Data provided →
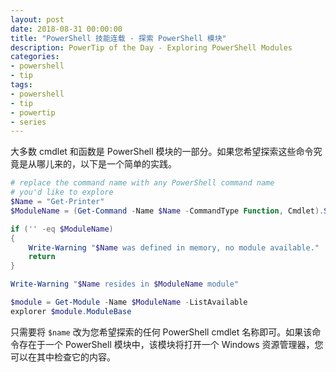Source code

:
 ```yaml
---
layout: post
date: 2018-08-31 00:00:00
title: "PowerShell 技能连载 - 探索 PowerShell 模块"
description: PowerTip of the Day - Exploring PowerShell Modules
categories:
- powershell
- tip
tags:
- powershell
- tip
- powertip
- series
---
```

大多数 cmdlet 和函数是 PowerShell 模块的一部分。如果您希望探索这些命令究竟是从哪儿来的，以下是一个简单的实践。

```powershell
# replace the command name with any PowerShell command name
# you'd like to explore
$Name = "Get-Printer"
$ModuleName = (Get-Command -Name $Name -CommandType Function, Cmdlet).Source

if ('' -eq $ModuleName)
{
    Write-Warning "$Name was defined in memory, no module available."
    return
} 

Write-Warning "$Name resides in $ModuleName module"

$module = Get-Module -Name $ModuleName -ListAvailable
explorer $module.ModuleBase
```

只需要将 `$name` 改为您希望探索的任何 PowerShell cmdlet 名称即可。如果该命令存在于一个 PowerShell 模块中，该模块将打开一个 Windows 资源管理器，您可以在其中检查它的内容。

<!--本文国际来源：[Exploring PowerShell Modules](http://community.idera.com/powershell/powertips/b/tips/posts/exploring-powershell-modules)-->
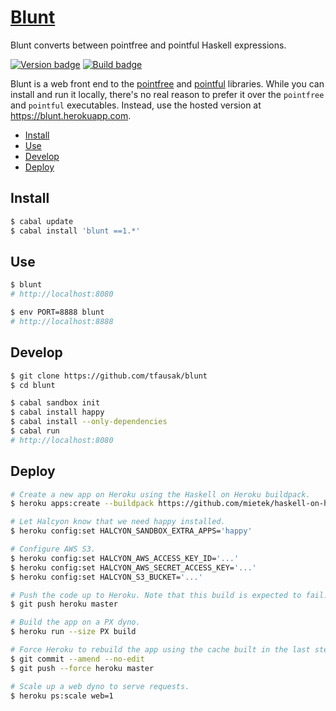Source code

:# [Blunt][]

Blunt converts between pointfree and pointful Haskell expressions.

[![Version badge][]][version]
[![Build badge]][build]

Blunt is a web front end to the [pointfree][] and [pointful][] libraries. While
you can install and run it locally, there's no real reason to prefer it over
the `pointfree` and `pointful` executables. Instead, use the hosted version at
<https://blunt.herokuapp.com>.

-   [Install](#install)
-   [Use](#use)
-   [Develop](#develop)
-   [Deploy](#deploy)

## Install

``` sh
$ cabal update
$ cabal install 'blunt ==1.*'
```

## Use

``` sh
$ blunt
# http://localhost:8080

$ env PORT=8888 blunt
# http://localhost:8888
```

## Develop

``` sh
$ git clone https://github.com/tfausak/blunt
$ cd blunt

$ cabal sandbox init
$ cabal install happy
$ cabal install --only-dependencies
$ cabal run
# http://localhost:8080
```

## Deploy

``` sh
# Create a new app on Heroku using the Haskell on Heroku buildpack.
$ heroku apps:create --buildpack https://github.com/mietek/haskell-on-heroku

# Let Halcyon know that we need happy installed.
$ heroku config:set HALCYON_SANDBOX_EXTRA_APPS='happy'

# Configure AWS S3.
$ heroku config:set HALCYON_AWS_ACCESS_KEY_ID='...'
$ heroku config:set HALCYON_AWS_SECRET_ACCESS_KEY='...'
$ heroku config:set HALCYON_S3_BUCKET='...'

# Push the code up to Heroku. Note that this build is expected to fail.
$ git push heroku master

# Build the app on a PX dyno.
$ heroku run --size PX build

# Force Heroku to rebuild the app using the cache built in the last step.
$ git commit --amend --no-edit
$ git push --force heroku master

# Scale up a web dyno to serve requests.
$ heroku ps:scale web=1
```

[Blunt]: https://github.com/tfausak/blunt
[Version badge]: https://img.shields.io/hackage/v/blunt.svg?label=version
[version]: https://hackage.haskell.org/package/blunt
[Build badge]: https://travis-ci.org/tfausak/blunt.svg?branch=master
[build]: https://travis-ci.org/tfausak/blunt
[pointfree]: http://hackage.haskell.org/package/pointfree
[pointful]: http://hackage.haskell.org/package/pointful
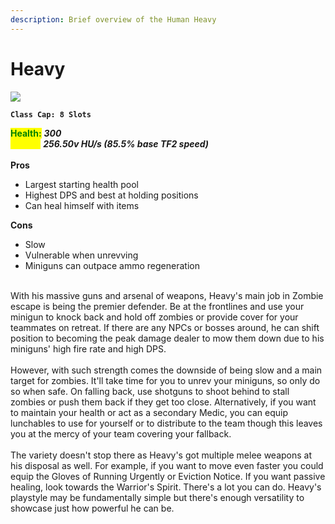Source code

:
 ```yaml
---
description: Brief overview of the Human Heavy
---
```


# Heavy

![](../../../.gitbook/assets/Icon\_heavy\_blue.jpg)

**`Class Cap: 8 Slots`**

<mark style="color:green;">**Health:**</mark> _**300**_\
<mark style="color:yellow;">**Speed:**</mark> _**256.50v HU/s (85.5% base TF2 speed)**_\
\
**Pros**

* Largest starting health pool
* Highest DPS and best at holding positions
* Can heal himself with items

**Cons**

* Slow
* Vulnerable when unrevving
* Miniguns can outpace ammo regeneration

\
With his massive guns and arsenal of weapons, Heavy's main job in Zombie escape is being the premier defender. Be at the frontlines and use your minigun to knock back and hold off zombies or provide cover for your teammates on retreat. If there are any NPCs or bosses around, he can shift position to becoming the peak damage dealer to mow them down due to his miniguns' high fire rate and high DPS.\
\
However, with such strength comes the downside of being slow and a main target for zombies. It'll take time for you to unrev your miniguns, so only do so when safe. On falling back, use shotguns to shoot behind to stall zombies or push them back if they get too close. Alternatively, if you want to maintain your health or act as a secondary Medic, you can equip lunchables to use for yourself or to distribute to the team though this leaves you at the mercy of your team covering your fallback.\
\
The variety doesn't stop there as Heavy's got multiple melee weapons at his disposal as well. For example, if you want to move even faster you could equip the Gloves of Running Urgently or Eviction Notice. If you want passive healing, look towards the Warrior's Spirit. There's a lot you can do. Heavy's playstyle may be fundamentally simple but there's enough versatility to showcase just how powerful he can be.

* * *

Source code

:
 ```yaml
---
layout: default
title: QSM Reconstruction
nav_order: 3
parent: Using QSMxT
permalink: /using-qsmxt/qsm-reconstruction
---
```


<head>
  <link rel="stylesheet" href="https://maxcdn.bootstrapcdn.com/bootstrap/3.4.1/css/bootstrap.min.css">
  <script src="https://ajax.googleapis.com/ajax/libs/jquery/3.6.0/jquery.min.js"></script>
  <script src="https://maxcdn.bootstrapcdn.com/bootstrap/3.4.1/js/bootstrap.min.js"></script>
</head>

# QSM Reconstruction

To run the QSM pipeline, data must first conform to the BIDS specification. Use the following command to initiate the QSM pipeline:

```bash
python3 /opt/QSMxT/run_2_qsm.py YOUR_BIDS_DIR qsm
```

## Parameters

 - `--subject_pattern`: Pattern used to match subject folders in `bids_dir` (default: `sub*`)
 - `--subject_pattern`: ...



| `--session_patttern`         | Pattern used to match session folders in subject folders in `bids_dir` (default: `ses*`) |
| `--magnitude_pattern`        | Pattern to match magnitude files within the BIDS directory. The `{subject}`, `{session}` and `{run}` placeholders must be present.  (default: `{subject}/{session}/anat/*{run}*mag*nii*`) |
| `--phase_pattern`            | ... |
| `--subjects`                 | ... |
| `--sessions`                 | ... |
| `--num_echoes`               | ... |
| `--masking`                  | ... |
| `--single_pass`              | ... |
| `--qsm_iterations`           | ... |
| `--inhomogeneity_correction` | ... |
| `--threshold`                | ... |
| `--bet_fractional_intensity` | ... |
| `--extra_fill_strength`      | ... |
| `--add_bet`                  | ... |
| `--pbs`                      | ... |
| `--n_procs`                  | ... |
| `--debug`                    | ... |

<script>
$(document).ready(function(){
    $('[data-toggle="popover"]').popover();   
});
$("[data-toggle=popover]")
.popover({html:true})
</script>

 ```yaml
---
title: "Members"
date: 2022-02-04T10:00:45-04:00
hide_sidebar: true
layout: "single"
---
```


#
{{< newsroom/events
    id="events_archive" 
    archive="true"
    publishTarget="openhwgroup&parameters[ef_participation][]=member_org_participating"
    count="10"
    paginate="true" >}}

Problem details → Scan the material above for the word "must". Copy each line where it occurs.

Expected answer →
To run the QSM pipeline, data must first conform to the BIDS specification. Use the following command to initiate the QSM pipeline:
| `--magnitude_pattern`        | Pattern to match magnitude files within the BIDS directory. The `{subject}`, `{session}` and `{run}` placeholders must be present.  (default: `{subject}/{session}/anat/*{run}*mag*nii*`) |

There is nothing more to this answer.